Somewhat decent cpp analysis for ccanlint.
authorRusty Russell <rusty@rustcorp.com.au>
Sun, 29 Mar 2009 09:46:44 +0000 (20:16 +1030)
committerRusty Russell <rusty@rustcorp.com.au>
Sun, 29 Mar 2009 09:46:44 +0000 (20:16 +1030)
.bzrignore
tools/ccanlint/ccanlint.h
tools/ccanlint/file_analysis.c
tools/ccanlint/test/Makefile [new file with mode: 0644]
tools/ccanlint/test/run-file_analysis.c [new file with mode: 0644]

index 681d0a15df084b9853117847660251a179812469..b513851143d3f69e025e4816c7548df0b63d3c38 100644 (file)
@@ -12,3 +12,4 @@ inter-depends
 test-depends
 lib-depends
 tools/_infotojson/infotojson
+tools/ccanlint/test/run-file_analysis
index ac169fa81156b57452708208af65fecd05402fdf..804f80249d9204b362032e592c29a52d5e7b66b6 100644 (file)

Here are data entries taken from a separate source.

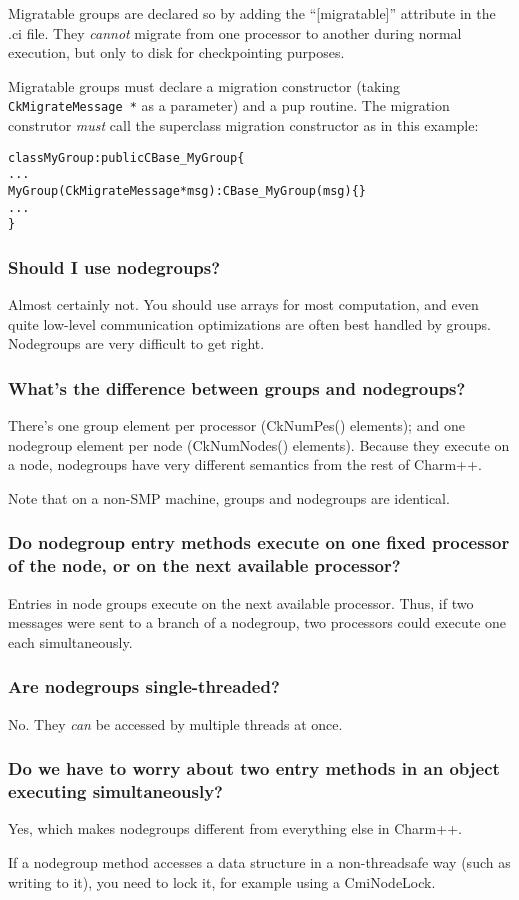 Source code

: Migratable groups are declared so by adding the ``[migratable]'' attribute in
the .ci file. They {\em cannot} migrate from one processor to another during
normal execution, but only to disk for checkpointing purposes.

Migratable groups must declare a migration constructor (taking
{\tt CkMigrateMessage *} as a parameter) and a pup routine. The migration
construtor {\em must} call the superclass migration constructor as in this
example:
\begin{alltt}
class MyGroup : public CBase\_MyGroup \{
  ...
  MyGroup (CkMigrateMessage *msg) : CBase\_MyGroup(msg) \{ \}
  ...
\}
\end{alltt}

\subsubsection{Should I use nodegroups?}

Almost certainly not. You should use arrays for most computation, and
even quite low-level communication optimizations are often best handled
by groups. Nodegroups are very difficult to get right.

\subsubsection{What's the difference between groups and nodegroups?}

There's one group element per processor (CkNumPes() elements); and
one nodegroup element per node (CkNumNodes() elements). Because they
execute on a node, nodegroups have very different semantics from the rest
of Charm++.

Note that on a non-SMP machine, groups and nodegroups are identical.


\subsubsection{Do nodegroup entry methods execute on one fixed processor of the node,
or on the next available processor?}

Entries in node groups execute on the next available processor. Thus,
if two messages were sent to a branch of a nodegroup, two processors could
execute one each simultaneously.

\subsubsection{Are nodegroups single-threaded?}

No. They {\em can} be accessed by multiple threads at once.

\subsubsection{Do we have to worry about two entry methods in an object executing simultaneously?}

Yes, which makes nodegroups different from everything else in Charm++.

If a nodegroup method accesses a data structure in a non-threadsafe
way (such as writing to it), you need to lock it, for example using a CmiNodeLock.
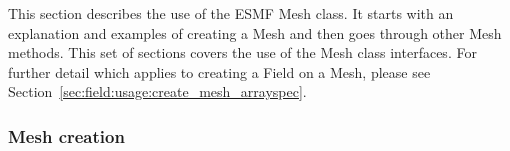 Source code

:  
\setlength{\oldparskip}{\parskip}
\setlength{\parskip}{1.5ex}
\setlength{\oldparindent}{\parindent}
\setlength{\parindent}{0pt}
\setlength{\oldbaselineskip}{\baselineskip}
\setlength{\baselineskip}{11pt}
 
\def\bv{\begin{verbatim}}
\def\ev{\end{verbatim}}
\def\be{\begin{equation}}
\def\ee{\end{equation}}
\def\bea{\begin{eqnarray}}
\def\eea{\end{eqnarray}}
\def\bi{\begin{itemize}}
\def\ei{\end{itemize}}
\def\bn{\begin{enumerate}}
\def\en{\end{enumerate}}
\def\bd{\begin{description}}
\def\ed{\end{description}}
\def\({\left (}
\def\){\right )}
\def\[{\left [}
\def\]{\right ]}
\def\<{\left  \langle}
\def\>{\right \rangle}
\def\cI{{\cal I}}
\def\diag{\mathop{\rm diag}}
\def\tr{\mathop{\rm tr}}


 

  
   This section describes the use of the ESMF Mesh class. It starts with an explanation and examples of 
   creating a Mesh and then goes through other Mesh methods. This set of sections covers the use of the 
   Mesh class interfaces. For further detail which applies to creating a Field on a Mesh, please see
   Section~\ref{sec:field:usage:create_mesh_arrayspec}.
  
  \subsubsection{Mesh creation}
  \label{sec:mesh:usage:meshCreation}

@@ -49,13 +49,49 @@ struct ccanlint {
 /* Ask the user a yes/no question: the answer is NO if there's an error. */
 bool ask(const char *question);
 
+enum line_info_type {
+       PREPROC_LINE, /* Line starts with # */
+       CODE_LINE, /* Code (ie. not pure comment). */
+       DOC_LINE, /* Line with kernel-doc-style comment. */
+       COMMENT_LINE, /* (pure) comment line */
+};
+
+/* So far, only do simple #ifdef/#ifndef/#if defined/#if !defined tests,
+ * and #if <SYMBOL>/#if !<SYMBOL> */
+struct pp_conditions {
+       /* We're inside another ifdef? */
+       struct pp_conditions *parent;
+
+       enum {
+               PP_COND_IF,
+               PP_COND_IFDEF,
+               PP_COND_UNKNOWN,
+       } type;
+
+       bool inverse;
+       const char *symbol;
+};
+
+/* Preprocessor information about each line. */
+struct line_info {
+       enum line_info_type type;
+
+       /* Is this actually a continuation of line above? (which ends in \) */
+       bool continued;
+
+       /* Conditions for this line to be compiled. */
+       struct pp_conditions *cond;
+};
+
 struct ccan_file {
        struct list_node list;
 
        char *name;
 
+       /* Use get_ccan_file_lines / get_ccan_line_info to fill these. */
        unsigned int num_lines;
        char **lines;
+       struct line_info *line_info;
 
        struct list_head *doc_sections;
 };
@@ -63,9 +99,25 @@ struct ccan_file {
 /* Use this rather than accessing f->lines directly: loads on demand. */
 char **get_ccan_file_lines(struct ccan_file *f);
 
+/* Use this rather than accessing f->lines directly: loads on demand. */
+struct line_info *get_ccan_line_info(struct ccan_file *f);
+
+enum line_compiled {
+       NOT_COMPILED,
+       COMPILED,
+       MAYBE_COMPILED,
+};
+
+/* Simple evaluator: if this pre-processor symbol is defined to this
+ * value, is this line compiled? (Other symbols assumed undefined) */
+enum line_compiled get_ccan_line_pp(struct pp_conditions *cond,
+                                   const char *symbol,
+                                   unsigned int value);
+
 /* Similarly for ->doc_sections */
 struct list_head *get_ccan_file_docs(struct ccan_file *f);
 
+
 /* Call the reporting on every line in the file.  sofar contains
  * previous results. */
 char *report_on_lines(struct list_head *files,
@@ -78,6 +130,4 @@ extern struct ccanlint has_main_header;
 
 /* Normal tests. */
 extern struct ccanlint trailing_whitespace;
-
-
 #endif /* CCAN_LINT_H */
index 9513ab67d7c0b6fe821362218cf0666520f9cf30..2ede1f5b8cea7a1d59216e54266c74b2f1eb9fbc 100644 (file)
@@ -4,6 +4,7 @@
 #include <ccan/str_talloc/str_talloc.h>
 #include <ccan/grab_file/grab_file.h>
 #include <ccan/noerr/noerr.h>
+#include "../tools.h"
 #include <unistd.h>
 #include <sys/types.h>
 #include <sys/stat.h>
@@ -11,6 +12,7 @@
 #include <err.h>
 #include <errno.h>
 #include <dirent.h>
+#include <ctype.h>
 
 char **get_ccan_file_lines(struct ccan_file *f)
 {
@@ -165,3 +167,301 @@ struct manifest *get_manifest(void)
        add_files(m, "");
        return m;
 }
+
+
+/**
+ * remove_comments - strip comments from a line, return copy.
+ * @line: line to copy
+ * @in_comment: are we already within a comment (from prev line).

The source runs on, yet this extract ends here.